Stało się najgorsze. Lekarz po sprawdzeniu bicia serca, od razu zadecydował o przewiezienie na blok. Było bardzo źle. To moja wina. Niepotrzebnie się z nim kłóciłem.
KONIEC CZĘŚCI DZIEWIĄTEJ
Roberta: Co z nim?
Lekarz: Atak serca. Trzeba go operować, bo umrze
Bez większego gadania zabrał go na salę operacyjną. Czekaliśmy, aż dramat dobiegnie końca.
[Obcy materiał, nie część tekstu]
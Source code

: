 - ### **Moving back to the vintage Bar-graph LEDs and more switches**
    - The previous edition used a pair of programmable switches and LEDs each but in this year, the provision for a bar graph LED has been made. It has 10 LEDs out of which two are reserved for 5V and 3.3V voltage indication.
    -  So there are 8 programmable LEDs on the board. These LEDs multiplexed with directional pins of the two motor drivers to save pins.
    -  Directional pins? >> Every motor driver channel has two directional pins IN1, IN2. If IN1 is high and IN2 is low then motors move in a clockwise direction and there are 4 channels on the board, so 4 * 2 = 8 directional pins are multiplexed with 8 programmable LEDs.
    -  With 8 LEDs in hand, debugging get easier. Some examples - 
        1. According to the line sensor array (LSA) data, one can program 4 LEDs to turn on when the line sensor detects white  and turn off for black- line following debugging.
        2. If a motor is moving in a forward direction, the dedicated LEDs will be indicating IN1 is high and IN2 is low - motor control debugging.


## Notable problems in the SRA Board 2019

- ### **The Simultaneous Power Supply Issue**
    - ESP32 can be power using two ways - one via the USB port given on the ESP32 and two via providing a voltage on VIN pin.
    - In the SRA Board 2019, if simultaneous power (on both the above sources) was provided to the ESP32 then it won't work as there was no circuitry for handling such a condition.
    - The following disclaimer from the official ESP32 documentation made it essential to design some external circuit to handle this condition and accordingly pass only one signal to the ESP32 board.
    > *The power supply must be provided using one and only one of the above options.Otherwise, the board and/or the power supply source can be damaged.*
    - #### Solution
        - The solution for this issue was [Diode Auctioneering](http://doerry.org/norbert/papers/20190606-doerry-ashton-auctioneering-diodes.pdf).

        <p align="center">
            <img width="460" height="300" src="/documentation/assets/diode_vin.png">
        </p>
Atak? A to drań. Ten Whiplash. To na pewno on go zaatakował. Musieliśmy jedynie mieć nadzieję, że Tony będzie żył. Pepper była zmartwiona, a twarz ukrywała w dłoniach. Płacze?
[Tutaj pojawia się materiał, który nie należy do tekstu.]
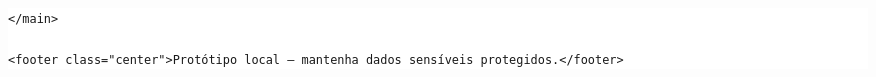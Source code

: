     </main>

    <footer class="center">Protótipo local — mantenha dados sensíveis protegidos.</footer>
  </div>

<script>
  // Pages list
  const pages = ['page1','page2','page3','page4'];
  function show(id){
    pages.forEach(p=>{
      const el=document.getElementById(p);
      if(!el) return;
      if(p===id){ el.classList.add('active'); el.removeAttribute('aria-hidden'); }
      else { el.classList.remove('active'); el.setAttribute('aria-hidden','true'); }
    });
    window.scrollTo(0,0);
    location.hash = id;
  }

  // Buttons behavior
  document.getElementById('btn-view-saldo').addEventListener('click', ()=> show('page2'));
  document.getElementById('btn-to-pix').addEventListener('click', ()=> { show('page3'); document.getElementById('pix-key').focus(); });
  document.getElementById('btn-back-1').addEventListener('click', ()=> show('page1'));
  document.getElementById('btn-back-2').addEventListener('click', ()=> show('page2'));
  document.getElementById('btn-back-3').addEventListener('click', ()=> show('page2'));

  document.getElementById('btn-register-pix').addEventListener('click', ()=>{
    const v=document.getElementById('pix-key').value.trim();
    if(!v){ alert('Por favor, insira uma chave Pix válida.'); document.getElementById('pix-key').focus(); return; }
    document.getElementById('show-pix').textContent = 'Chave cadastrada: ' + v;
    show('page4');
  });

  // Enter key support
  document.getElementById('pix-key').addEventListener('keydown', (e)=>{ if(e.key==='Enter') document.getElementById('btn-register-pix').click(); });

  // Initialize from hash
  (function(){ const id=(location.hash && location.hash.substring(1))||'page1'; if(pages.includes(id)) show(id); else show('page1'); })();
</script>
</body>
</html>
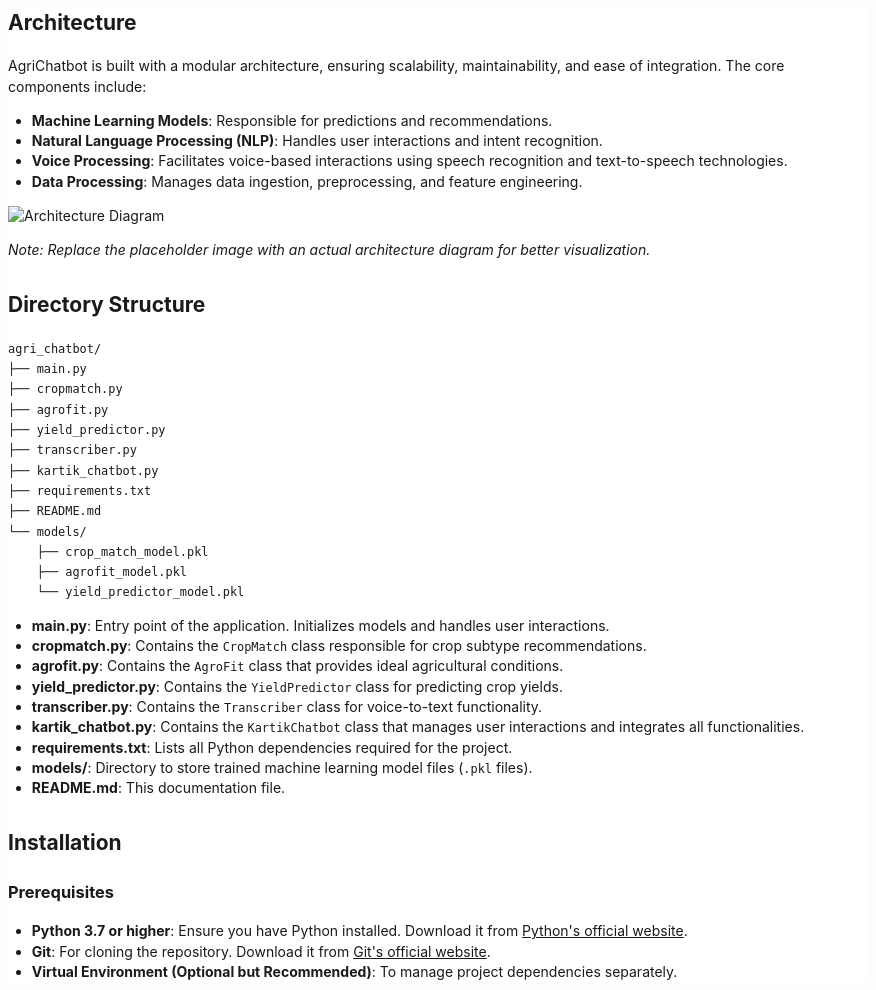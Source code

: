 ## Architecture

AgriChatbot is built with a modular architecture, ensuring scalability, maintainability, and ease of integration. The core components include:

- **Machine Learning Models**: Responsible for predictions and recommendations.
- **Natural Language Processing (NLP)**: Handles user interactions and intent recognition.
- **Voice Processing**: Facilitates voice-based interactions using speech recognition and text-to-speech technologies.
- **Data Processing**: Manages data ingestion, preprocessing, and feature engineering.

![Architecture Diagram](https://via.placeholder.com/800x400?text=Architecture+Diagram)

*Note: Replace the placeholder image with an actual architecture diagram for better visualization.*

## Directory Structure

```
agri_chatbot/
├── main.py
├── cropmatch.py
├── agrofit.py
├── yield_predictor.py
├── transcriber.py
├── kartik_chatbot.py
├── requirements.txt
├── README.md
└── models/
    ├── crop_match_model.pkl
    ├── agrofit_model.pkl
    └── yield_predictor_model.pkl
```

- **main.py**: Entry point of the application. Initializes models and handles user interactions.
- **cropmatch.py**: Contains the `CropMatch` class responsible for crop subtype recommendations.
- **agrofit.py**: Contains the `AgroFit` class that provides ideal agricultural conditions.
- **yield_predictor.py**: Contains the `YieldPredictor` class for predicting crop yields.
- **transcriber.py**: Contains the `Transcriber` class for voice-to-text functionality.
- **kartik_chatbot.py**: Contains the `KartikChatbot` class that manages user interactions and integrates all functionalities.
- **requirements.txt**: Lists all Python dependencies required for the project.
- **models/**: Directory to store trained machine learning model files (`.pkl` files).
- **README.md**: This documentation file.

## Installation

### Prerequisites

- **Python 3.7 or higher**: Ensure you have Python installed. Download it from [Python's official website](https://www.python.org/downloads/).
- **Git**: For cloning the repository. Download it from [Git's official website](https://git-scm.com/downloads).
- **Virtual Environment (Optional but Recommended)**: To manage project dependencies separately.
Rhodey: Wszystko będzie dobrze. Po wypadku też tak było, ale…
Pepper: Rhodey, to moja wina. Powinnam nic nie mówić
Rhodey: Przestań. To ja powinienem się zmienić. Zagubiłem się, ale przez troskę o niego. Chciałem zapewnić mu bezpieczeństwo
Pepper: On musi żyć! Musi!
Roberta: Nie martwcie się tym. Lepiej powiedzcie mi, jak to się stało?
Rhodey: Nie wiemy. Znaleźliśmy go w takim stanie
Roberta: Gdzie?
Pepper: Obok fabryki
Rhodey: Mamo, przepraszam. Myśmy się pokłócili i dlatego znikł. Jak znaleźliśmy Tony’ego, był cały we krwi. Nie wiem, kto mógł mu to zrobić
3 godziny później
Lekarz w końcu wyszedł udzielić nam informacji. Bałem się, co możemy usłyszeć. Nie wyglądał, jakby to były dobre wieści. Niemożliwe. Nie mógł nam tego zrobić. Przecież to Tony. Łatwo się nie podda.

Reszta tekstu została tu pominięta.